Aim of the task
Say how many of the lines below include the word "Parcelable", and write nothing else.

(Dataset records)
□ □ □ □

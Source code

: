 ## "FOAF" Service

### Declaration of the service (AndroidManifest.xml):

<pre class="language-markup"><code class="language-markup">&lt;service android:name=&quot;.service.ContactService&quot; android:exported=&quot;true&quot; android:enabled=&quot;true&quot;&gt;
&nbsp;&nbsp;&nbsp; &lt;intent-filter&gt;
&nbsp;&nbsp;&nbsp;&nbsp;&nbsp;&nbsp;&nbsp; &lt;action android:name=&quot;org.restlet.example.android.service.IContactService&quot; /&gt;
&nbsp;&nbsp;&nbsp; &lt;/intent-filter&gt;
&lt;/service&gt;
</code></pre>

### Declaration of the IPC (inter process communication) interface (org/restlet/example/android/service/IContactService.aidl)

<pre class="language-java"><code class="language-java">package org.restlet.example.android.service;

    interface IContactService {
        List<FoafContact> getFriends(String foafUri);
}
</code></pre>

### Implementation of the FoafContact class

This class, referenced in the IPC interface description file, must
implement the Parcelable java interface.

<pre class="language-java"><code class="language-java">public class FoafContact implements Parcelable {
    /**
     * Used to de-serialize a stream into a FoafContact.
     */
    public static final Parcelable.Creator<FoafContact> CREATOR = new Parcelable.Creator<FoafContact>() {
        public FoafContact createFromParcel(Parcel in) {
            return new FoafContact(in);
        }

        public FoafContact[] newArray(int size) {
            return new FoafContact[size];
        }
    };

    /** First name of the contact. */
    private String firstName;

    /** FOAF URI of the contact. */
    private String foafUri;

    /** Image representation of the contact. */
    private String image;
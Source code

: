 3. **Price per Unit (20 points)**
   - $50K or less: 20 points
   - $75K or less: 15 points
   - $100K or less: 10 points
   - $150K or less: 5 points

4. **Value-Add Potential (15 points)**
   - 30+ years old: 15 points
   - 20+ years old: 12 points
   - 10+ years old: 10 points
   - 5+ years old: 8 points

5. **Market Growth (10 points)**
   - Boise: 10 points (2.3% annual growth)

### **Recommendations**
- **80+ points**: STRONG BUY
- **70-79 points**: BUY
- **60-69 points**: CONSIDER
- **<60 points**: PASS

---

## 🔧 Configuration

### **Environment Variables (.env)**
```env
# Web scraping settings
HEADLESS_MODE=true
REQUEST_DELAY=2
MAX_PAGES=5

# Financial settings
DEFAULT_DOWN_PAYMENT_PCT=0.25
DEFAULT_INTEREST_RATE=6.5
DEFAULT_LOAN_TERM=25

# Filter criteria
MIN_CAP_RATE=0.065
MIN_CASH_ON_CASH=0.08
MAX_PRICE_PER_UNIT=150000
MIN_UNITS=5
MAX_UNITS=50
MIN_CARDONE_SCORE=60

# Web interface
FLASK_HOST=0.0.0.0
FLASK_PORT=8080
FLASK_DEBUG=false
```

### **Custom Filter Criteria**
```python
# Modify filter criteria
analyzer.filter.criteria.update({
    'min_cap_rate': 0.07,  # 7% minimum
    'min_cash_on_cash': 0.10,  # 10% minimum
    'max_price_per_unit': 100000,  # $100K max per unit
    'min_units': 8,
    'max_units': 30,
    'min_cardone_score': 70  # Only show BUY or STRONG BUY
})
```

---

□ □ □ □

Response to this task
3